Segment Start: MATERIAL PROVIDED

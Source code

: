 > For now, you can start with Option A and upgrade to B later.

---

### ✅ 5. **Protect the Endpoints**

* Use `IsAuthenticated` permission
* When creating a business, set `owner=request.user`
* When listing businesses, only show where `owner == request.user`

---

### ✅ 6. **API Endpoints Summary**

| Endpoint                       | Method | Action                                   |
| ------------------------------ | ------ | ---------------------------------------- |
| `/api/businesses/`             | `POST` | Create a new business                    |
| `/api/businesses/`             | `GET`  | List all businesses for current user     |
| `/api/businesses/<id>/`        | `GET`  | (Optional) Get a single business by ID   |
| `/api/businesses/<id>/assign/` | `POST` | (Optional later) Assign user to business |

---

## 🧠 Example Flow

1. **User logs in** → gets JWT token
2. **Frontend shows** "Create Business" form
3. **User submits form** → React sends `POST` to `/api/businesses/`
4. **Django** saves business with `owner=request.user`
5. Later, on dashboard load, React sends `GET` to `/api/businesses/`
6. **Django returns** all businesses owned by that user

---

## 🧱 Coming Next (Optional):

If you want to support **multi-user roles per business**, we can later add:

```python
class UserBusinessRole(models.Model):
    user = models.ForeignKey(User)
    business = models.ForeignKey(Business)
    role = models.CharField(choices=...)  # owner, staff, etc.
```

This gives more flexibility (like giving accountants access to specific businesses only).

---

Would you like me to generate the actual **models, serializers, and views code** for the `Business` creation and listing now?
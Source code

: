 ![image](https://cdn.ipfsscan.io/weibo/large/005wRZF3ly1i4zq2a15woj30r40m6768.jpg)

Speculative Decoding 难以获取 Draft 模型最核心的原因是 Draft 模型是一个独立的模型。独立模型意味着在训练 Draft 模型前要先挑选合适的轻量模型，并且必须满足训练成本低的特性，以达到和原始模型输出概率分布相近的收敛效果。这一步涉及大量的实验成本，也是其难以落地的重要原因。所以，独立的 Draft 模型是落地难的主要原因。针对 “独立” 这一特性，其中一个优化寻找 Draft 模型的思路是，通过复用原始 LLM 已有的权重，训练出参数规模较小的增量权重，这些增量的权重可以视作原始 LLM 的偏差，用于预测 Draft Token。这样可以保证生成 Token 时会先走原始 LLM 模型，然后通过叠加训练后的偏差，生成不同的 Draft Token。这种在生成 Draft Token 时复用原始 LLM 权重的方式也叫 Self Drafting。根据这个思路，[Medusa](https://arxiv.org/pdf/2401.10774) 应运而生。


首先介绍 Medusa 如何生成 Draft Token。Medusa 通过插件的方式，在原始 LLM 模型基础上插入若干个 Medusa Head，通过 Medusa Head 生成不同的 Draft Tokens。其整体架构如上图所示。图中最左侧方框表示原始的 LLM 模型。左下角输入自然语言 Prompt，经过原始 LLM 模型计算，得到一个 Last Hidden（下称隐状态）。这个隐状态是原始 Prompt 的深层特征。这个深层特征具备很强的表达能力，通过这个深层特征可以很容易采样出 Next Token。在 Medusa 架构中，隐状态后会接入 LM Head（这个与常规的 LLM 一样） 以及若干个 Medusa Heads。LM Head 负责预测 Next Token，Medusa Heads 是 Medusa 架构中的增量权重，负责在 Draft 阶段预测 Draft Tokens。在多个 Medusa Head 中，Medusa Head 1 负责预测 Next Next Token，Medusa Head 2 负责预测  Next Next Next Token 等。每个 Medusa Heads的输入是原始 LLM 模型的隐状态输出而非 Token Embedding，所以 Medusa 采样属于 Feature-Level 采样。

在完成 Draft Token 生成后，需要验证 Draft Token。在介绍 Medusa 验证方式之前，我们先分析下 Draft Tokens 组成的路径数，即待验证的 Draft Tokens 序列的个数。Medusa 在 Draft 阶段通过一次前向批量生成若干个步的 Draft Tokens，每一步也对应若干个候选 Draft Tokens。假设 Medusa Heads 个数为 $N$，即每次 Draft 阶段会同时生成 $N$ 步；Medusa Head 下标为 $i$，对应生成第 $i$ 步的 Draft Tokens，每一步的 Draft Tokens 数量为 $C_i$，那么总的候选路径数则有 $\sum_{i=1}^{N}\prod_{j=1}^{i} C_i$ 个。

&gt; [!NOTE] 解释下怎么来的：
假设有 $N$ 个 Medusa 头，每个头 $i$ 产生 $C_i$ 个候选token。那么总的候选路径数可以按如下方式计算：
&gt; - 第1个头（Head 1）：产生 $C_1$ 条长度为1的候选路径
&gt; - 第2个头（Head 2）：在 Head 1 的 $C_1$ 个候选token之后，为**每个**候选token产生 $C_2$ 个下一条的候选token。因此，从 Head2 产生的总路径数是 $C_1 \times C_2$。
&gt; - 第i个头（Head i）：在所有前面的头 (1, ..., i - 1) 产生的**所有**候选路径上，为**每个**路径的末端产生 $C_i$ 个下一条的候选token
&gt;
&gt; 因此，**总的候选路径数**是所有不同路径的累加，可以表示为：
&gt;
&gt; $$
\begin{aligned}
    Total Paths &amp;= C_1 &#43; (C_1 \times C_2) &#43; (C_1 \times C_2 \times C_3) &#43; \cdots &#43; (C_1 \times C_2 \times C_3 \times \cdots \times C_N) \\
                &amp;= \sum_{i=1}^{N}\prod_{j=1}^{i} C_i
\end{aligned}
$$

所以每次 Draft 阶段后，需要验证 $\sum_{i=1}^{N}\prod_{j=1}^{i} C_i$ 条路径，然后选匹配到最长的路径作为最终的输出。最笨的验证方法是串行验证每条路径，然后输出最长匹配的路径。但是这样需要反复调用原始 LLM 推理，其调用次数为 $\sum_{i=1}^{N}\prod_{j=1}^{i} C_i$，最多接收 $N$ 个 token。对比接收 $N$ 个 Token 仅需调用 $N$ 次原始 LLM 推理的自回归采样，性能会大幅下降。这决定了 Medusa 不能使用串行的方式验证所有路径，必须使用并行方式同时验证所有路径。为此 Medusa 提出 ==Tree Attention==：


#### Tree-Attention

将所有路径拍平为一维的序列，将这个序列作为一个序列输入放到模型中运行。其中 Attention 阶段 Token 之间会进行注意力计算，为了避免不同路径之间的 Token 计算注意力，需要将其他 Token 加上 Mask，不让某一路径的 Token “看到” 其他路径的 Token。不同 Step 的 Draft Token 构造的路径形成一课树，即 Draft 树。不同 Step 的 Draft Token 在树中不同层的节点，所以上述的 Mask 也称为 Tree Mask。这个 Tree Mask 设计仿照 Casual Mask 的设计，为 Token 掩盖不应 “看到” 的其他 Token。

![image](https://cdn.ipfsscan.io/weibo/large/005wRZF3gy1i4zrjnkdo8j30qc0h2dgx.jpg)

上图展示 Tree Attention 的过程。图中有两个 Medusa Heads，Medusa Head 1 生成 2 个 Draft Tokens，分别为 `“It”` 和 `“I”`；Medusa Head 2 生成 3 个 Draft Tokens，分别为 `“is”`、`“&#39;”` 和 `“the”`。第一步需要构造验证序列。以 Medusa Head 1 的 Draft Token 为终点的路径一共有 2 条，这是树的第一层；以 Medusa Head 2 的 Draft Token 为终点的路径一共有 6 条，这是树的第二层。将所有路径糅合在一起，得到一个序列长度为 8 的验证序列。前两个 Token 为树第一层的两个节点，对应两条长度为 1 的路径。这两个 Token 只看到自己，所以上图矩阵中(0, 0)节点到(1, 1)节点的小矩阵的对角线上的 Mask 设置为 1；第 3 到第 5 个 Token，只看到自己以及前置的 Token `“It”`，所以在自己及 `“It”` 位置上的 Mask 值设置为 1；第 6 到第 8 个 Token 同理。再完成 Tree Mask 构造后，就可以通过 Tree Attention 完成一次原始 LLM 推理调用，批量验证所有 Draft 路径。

Segment End: MATERIAL PROVIDED

Reproduce each line above without any alteration.

OUTPUT OF THE EXERCISE:
Source code

: > For now, you can start with Option A and upgrade to B later.

---

### ✅ 5. **Protect the Endpoints**

* Use `IsAuthenticated` permission
* When creating a business, set `owner=request.user`
* When listing businesses, only show where `owner == request.user`

---

### ✅ 6. **API Endpoints Summary**

| Endpoint                       | Method | Action                                   |
| ------------------------------ | ------ | ---------------------------------------- |
| `/api/businesses/`             | `POST` | Create a new business                    |
| `/api/businesses/`             | `GET`  | List all businesses for current user     |
| `/api/businesses/<id>/`        | `GET`  | (Optional) Get a single business by ID   |
| `/api/businesses/<id>/assign/` | `POST` | (Optional later) Assign user to business |

---

## 🧠 Example Flow

1. **User logs in** → gets JWT token
2. **Frontend shows** "Create Business" form
3. **User submits form** → React sends `POST` to `/api/businesses/`
4. **Django** saves business with `owner=request.user`
5. Later, on dashboard load, React sends `GET` to `/api/businesses/`
6. **Django returns** all businesses owned by that user

---

## 🧱 Coming Next (Optional):

If you want to support **multi-user roles per business**, we can later add:

```python
class UserBusinessRole(models.Model):
    user = models.ForeignKey(User)
    business = models.ForeignKey(Business)
    role = models.CharField(choices=...)  # owner, staff, etc.
```

This gives more flexibility (like giving accountants access to specific businesses only).

---

Would you like me to generate the actual **models, serializers, and views code** for the `Business` creation and listing now?
Source code

: ![image](https://cdn.ipfsscan.io/weibo/large/005wRZF3ly1i4zq2a15woj30r40m6768.jpg)

Speculative Decoding 难以获取 Draft 模型最核心的原因是 Draft 模型是一个独立的模型。独立模型意味着在训练 Draft 模型前要先挑选合适的轻量模型，并且必须满足训练成本低的特性，以达到和原始模型输出概率分布相近的收敛效果。这一步涉及大量的实验成本，也是其难以落地的重要原因。所以，独立的 Draft 模型是落地难的主要原因。针对 “独立” 这一特性，其中一个优化寻找 Draft 模型的思路是，通过复用原始 LLM 已有的权重，训练出参数规模较小的增量权重，这些增量的权重可以视作原始 LLM 的偏差，用于预测 Draft Token。这样可以保证生成 Token 时会先走原始 LLM 模型，然后通过叠加训练后的偏差，生成不同的 Draft Token。这种在生成 Draft Token 时复用原始 LLM 权重的方式也叫 Self Drafting。根据这个思路，[Medusa](https://arxiv.org/pdf/2401.10774) 应运而生。


首先介绍 Medusa 如何生成 Draft Token。Medusa 通过插件的方式，在原始 LLM 模型基础上插入若干个 Medusa Head，通过 Medusa Head 生成不同的 Draft Tokens。其整体架构如上图所示。图中最左侧方框表示原始的 LLM 模型。左下角输入自然语言 Prompt，经过原始 LLM 模型计算，得到一个 Last Hidden（下称隐状态）。这个隐状态是原始 Prompt 的深层特征。这个深层特征具备很强的表达能力，通过这个深层特征可以很容易采样出 Next Token。在 Medusa 架构中，隐状态后会接入 LM Head（这个与常规的 LLM 一样） 以及若干个 Medusa Heads。LM Head 负责预测 Next Token，Medusa Heads 是 Medusa 架构中的增量权重，负责在 Draft 阶段预测 Draft Tokens。在多个 Medusa Head 中，Medusa Head 1 负责预测 Next Next Token，Medusa Head 2 负责预测  Next Next Next Token 等。每个 Medusa Heads的输入是原始 LLM 模型的隐状态输出而非 Token Embedding，所以 Medusa 采样属于 Feature-Level 采样。

在完成 Draft Token 生成后，需要验证 Draft Token。在介绍 Medusa 验证方式之前，我们先分析下 Draft Tokens 组成的路径数，即待验证的 Draft Tokens 序列的个数。Medusa 在 Draft 阶段通过一次前向批量生成若干个步的 Draft Tokens，每一步也对应若干个候选 Draft Tokens。假设 Medusa Heads 个数为 $N$，即每次 Draft 阶段会同时生成 $N$ 步；Medusa Head 下标为 $i$，对应生成第 $i$ 步的 Draft Tokens，每一步的 Draft Tokens 数量为 $C_i$，那么总的候选路径数则有 $\sum_{i=1}^{N}\prod_{j=1}^{i} C_i$ 个。

&gt; [!NOTE] 解释下怎么来的：
假设有 $N$ 个 Medusa 头，每个头 $i$ 产生 $C_i$ 个候选token。那么总的候选路径数可以按如下方式计算：
&gt; - 第1个头（Head 1）：产生 $C_1$ 条长度为1的候选路径
&gt; - 第2个头（Head 2）：在 Head 1 的 $C_1$ 个候选token之后，为**每个**候选token产生 $C_2$ 个下一条的候选token。因此，从 Head2 产生的总路径数是 $C_1 \times C_2$。
&gt; - 第i个头（Head i）：在所有前面的头 (1, ..., i - 1) 产生的**所有**候选路径上，为**每个**路径的末端产生 $C_i$ 个下一条的候选token
&gt;
&gt; 因此，**总的候选路径数**是所有不同路径的累加，可以表示为：
&gt;
&gt; $$
\begin{aligned}
    Total Paths &amp;= C_1 &#43; (C_1 \times C_2) &#43; (C_1 \times C_2 \times C_3) &#43; \cdots &#43; (C_1 \times C_2 \times C_3 \times \cdots \times C_N) \\
                &amp;= \sum_{i=1}^{N}\prod_{j=1}^{i} C_i
\end{aligned}
$$

所以每次 Draft 阶段后，需要验证 $\sum_{i=1}^{N}\prod_{j=1}^{i} C_i$ 条路径，然后选匹配到最长的路径作为最终的输出。最笨的验证方法是串行验证每条路径，然后输出最长匹配的路径。但是这样需要反复调用原始 LLM 推理，其调用次数为 $\sum_{i=1}^{N}\prod_{j=1}^{i} C_i$，最多接收 $N$ 个 token。对比接收 $N$ 个 Token 仅需调用 $N$ 次原始 LLM 推理的自回归采样，性能会大幅下降。这决定了 Medusa 不能使用串行的方式验证所有路径，必须使用并行方式同时验证所有路径。为此 Medusa 提出 ==Tree Attention==：


#### Tree-Attention

将所有路径拍平为一维的序列，将这个序列作为一个序列输入放到模型中运行。其中 Attention 阶段 Token 之间会进行注意力计算，为了避免不同路径之间的 Token 计算注意力，需要将其他 Token 加上 Mask，不让某一路径的 Token “看到” 其他路径的 Token。不同 Step 的 Draft Token 构造的路径形成一课树，即 Draft 树。不同 Step 的 Draft Token 在树中不同层的节点，所以上述的 Mask 也称为 Tree Mask。这个 Tree Mask 设计仿照 Casual Mask 的设计，为 Token 掩盖不应 “看到” 的其他 Token。

![image](https://cdn.ipfsscan.io/weibo/large/005wRZF3gy1i4zrjnkdo8j30qc0h2dgx.jpg)

上图展示 Tree Attention 的过程。图中有两个 Medusa Heads，Medusa Head 1 生成 2 个 Draft Tokens，分别为 `“It”` 和 `“I”`；Medusa Head 2 生成 3 个 Draft Tokens，分别为 `“is”`、`“&#39;”` 和 `“the”`。第一步需要构造验证序列。以 Medusa Head 1 的 Draft Token 为终点的路径一共有 2 条，这是树的第一层；以 Medusa Head 2 的 Draft Token 为终点的路径一共有 6 条，这是树的第二层。将所有路径糅合在一起，得到一个序列长度为 8 的验证序列。前两个 Token 为树第一层的两个节点，对应两条长度为 1 的路径。这两个 Token 只看到自己，所以上图矩阵中(0, 0)节点到(1, 1)节点的小矩阵的对角线上的 Mask 设置为 1；第 3 到第 5 个 Token，只看到自己以及前置的 Token `“It”`，所以在自己及 `“It”` 位置上的 Mask 值设置为 1；第 6 到第 8 个 Token 同理。再完成 Tree Mask 构造后，就可以通过 Tree Attention 完成一次原始 LLM 推理调用，批量验证所有 Draft 路径。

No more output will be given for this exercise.